Thursday, March 28, 2019

Mar 28 2019 Psalm 83



They have said, "Come, let us wipe them out from among the nations’



I have never understood the trait of retribution, or at least of thinking that God’s on your side in your retribution. Here’s a classic illustration.



The psalmist is crying out to God, how horrible it is that his enemies are rising against him, plan to take secret counsel against his people. He believes they’re planning to wipe out this man’s people. All of these are perfectly good reasons to cry out to God. I would be too, and I have. Although not for these specific reasons. Dear God, protect me and those I love. God, give me strength and patience to address what’s before me.

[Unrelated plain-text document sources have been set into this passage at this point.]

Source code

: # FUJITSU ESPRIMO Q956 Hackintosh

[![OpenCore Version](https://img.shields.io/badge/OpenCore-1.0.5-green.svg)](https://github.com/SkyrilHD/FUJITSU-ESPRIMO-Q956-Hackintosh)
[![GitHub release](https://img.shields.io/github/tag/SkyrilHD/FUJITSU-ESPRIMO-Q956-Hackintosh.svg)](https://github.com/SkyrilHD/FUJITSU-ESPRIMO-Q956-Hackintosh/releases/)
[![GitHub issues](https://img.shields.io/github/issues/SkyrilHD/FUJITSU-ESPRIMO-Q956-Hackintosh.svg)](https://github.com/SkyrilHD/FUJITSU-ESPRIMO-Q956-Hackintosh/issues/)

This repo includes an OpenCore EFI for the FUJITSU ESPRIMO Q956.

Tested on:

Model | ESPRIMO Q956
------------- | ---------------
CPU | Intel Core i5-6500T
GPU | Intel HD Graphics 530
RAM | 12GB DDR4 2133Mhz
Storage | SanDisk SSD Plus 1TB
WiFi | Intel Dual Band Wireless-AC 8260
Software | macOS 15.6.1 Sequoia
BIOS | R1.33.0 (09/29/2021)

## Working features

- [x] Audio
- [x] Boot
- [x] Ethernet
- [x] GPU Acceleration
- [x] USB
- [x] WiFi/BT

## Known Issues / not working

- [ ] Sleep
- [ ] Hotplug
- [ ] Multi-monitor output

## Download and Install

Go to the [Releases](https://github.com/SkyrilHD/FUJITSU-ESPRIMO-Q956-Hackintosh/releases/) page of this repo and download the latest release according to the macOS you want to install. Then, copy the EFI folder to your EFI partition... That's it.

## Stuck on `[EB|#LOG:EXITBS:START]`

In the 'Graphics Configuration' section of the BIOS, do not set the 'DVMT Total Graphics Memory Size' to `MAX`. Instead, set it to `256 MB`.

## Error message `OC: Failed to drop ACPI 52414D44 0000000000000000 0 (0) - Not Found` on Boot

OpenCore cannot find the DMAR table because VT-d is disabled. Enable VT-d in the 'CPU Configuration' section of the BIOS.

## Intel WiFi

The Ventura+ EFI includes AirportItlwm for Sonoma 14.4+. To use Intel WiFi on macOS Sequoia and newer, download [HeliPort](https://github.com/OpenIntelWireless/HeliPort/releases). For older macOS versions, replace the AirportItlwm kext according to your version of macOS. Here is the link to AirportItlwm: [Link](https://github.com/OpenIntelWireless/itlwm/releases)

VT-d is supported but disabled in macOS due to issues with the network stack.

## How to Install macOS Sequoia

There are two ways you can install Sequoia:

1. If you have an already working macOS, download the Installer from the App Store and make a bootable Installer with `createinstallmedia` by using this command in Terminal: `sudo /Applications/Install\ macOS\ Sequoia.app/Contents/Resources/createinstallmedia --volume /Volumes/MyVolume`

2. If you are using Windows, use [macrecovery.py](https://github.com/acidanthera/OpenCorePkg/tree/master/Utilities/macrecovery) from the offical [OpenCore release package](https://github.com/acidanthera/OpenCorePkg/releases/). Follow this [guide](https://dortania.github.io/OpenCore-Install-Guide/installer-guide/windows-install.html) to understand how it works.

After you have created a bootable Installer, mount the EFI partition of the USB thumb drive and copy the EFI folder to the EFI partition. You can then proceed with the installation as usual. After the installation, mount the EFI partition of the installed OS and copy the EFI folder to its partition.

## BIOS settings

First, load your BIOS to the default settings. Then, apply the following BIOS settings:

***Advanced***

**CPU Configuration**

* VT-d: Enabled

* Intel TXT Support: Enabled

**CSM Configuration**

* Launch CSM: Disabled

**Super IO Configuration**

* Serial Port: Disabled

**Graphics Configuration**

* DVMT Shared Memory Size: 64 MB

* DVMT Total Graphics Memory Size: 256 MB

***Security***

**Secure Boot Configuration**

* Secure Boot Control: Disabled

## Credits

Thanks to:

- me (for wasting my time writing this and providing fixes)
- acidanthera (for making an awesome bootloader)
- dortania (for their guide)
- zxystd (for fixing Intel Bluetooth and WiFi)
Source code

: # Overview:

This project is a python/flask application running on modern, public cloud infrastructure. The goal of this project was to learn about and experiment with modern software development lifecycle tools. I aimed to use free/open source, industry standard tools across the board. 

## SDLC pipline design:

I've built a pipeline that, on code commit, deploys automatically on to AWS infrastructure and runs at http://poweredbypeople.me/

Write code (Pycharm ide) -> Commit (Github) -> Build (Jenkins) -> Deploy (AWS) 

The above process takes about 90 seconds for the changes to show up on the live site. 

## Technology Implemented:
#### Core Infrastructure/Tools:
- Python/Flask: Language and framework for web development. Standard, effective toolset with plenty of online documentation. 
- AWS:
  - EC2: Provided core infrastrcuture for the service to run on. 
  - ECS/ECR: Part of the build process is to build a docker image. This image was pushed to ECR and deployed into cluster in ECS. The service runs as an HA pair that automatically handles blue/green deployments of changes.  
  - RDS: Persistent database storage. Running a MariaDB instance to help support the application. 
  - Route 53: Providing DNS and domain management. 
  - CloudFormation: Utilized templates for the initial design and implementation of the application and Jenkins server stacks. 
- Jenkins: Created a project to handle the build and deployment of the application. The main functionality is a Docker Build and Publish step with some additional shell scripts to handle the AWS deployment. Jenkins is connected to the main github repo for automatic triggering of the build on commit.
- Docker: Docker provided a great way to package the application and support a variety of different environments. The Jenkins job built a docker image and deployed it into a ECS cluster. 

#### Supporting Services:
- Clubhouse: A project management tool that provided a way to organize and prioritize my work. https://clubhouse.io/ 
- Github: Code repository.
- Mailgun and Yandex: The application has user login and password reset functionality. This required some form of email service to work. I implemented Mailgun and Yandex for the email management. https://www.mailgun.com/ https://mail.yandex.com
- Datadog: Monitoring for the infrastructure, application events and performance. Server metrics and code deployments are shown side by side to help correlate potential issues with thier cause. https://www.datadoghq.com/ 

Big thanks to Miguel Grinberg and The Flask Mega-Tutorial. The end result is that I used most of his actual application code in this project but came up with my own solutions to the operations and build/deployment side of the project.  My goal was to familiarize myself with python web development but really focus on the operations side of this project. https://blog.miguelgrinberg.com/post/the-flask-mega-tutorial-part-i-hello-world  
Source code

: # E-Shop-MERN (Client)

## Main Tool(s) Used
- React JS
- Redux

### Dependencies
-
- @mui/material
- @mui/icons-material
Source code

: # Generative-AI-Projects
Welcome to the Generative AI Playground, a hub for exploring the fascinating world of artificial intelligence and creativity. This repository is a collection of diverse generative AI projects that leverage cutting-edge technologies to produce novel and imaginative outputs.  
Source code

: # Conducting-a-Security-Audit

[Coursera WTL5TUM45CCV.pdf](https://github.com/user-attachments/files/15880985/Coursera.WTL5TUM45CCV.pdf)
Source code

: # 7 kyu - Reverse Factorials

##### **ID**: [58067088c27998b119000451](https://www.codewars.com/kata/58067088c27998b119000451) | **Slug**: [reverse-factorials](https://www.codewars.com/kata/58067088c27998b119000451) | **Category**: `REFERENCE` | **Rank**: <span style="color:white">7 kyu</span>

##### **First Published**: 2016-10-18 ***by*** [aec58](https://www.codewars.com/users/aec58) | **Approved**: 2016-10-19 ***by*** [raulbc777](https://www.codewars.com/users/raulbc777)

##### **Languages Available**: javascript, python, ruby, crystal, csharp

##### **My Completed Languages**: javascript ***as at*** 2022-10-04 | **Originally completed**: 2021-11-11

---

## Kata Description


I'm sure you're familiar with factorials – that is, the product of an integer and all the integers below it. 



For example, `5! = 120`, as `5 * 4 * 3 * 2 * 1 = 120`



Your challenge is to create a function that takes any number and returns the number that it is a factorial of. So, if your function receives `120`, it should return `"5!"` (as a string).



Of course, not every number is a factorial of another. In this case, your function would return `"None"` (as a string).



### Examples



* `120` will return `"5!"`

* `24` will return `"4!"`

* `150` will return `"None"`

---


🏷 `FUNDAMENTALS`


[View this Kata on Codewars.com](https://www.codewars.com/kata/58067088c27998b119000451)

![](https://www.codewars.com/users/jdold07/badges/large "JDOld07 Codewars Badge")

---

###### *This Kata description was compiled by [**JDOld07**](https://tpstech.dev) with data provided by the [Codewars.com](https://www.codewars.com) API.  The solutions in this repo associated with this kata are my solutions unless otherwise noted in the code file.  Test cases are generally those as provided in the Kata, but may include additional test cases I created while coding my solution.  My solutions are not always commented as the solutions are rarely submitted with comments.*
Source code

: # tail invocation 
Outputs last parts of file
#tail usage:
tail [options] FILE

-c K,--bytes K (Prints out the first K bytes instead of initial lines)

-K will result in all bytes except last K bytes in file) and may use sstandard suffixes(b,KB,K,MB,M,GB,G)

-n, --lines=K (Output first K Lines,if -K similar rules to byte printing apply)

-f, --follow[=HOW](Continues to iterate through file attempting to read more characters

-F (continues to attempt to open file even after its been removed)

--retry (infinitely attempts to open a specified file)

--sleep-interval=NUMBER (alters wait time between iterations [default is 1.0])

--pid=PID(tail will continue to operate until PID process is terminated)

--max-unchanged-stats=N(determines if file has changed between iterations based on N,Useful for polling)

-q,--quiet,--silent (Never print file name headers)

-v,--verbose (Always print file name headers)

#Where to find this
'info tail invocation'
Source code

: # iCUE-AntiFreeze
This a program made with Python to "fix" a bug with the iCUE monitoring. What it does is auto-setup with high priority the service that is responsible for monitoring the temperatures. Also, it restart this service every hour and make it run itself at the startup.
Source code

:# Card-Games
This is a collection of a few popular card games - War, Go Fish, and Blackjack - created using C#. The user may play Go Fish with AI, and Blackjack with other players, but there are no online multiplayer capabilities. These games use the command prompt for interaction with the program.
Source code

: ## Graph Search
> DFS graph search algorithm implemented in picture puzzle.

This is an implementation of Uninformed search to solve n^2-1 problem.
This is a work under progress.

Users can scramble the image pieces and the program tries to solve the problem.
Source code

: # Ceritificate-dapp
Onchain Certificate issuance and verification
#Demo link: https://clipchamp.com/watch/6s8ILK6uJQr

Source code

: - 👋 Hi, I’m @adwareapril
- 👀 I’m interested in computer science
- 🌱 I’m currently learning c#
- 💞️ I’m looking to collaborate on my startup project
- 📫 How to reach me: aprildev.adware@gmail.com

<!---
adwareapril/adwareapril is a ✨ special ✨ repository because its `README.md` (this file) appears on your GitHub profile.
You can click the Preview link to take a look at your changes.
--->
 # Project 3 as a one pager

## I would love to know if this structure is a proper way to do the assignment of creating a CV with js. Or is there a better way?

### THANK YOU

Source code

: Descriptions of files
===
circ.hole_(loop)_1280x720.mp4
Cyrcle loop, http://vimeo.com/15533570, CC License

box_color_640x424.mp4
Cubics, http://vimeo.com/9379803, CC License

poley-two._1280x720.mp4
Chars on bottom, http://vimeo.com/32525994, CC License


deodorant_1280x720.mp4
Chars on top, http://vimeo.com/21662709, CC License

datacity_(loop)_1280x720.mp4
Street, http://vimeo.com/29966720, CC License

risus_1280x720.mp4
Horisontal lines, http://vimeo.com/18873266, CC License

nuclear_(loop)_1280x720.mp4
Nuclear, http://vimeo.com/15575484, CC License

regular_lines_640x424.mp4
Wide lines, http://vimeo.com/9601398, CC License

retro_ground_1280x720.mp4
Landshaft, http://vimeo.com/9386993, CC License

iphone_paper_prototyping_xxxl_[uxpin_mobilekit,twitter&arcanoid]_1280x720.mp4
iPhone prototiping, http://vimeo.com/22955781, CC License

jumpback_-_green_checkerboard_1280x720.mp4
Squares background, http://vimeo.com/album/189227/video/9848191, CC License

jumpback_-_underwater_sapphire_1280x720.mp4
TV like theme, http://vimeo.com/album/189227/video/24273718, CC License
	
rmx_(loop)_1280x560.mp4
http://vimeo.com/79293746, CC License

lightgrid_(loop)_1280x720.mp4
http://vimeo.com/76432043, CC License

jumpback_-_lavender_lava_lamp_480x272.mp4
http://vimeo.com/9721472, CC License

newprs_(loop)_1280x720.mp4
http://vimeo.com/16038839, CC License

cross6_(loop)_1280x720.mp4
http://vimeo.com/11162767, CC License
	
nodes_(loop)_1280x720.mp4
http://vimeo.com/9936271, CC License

But from there, the psalmist takes two steps I don’t understand. First, the psalmist cries out to God that the man’s enemies are actually enemies of God, are have conspired against God. For what? For rising against God’s protected people, and have made alliances against God, by virtue of making alliances against the psalmist’s people. The logic, as I see it, is something like, me and my people are God’s chosen and protected. Anyone against us is against God, clearly.



And since any enemy of mine is an enemy of God’s, God should cut down my enemies, not because they’re enemies of mine, but because by extension, they’re enemies of God’s. So after the anguished  petitions, the psalmist goes on about how God should make their leaders like swirling dust, terrify them with God’s storm, and ultimately be confused and perish.



I believe this is a human reaction, to get even – and even to call in one’s allies to assist. But I don’t believe God is on anyone’s side. And here’s the reason. We’re all human and fallible and subject to human reactions, like retribution. This includes people with whom I agree, with whom I disagree, and those who seem to be the personification of evil. I believe in a God of love to all. If that’s the case, what’s to stop my archenemy from appealing to God for my destruction?  



Wouldn’t it be plausible that those with whom I vehemently disagree are petitioning God to confound and terrify me, because in opposing them, I’m opposing God?  Same goes for people who claim to love and follow God, but I see as evil incarnate.



Through the teachings of Christ, and my sense of God’s radical inclusive Love, I do not believe God has favorites. I don’t believe I’ve got God on my side, more than my enemy. Or maybe more appropriately, God is on my side. And on theirs. God wants us all to succeed.



I’ve heard folks from opposite camps of religious fervor claim that they’re on the side with God. God agrees with their interpretation, and clearly the other side has it wrong, is against God, and therefore God is against them. It’s inherently internally inconsistent, to believe God is an all-loving God, as long as you believe what I believe. Stops being all, doesn’t it?



Today, let me always remember that retribution and anger are normal and predictible emotions held by humans. God has no favorites, and while my enemies can express a desire for retribution or anger, and while they can invoke God’s wrath because God’s on their side, that does not make it so. More importantly, let me remember that when I express retribution, or anger, or think that God’s on my side, that does not make it so.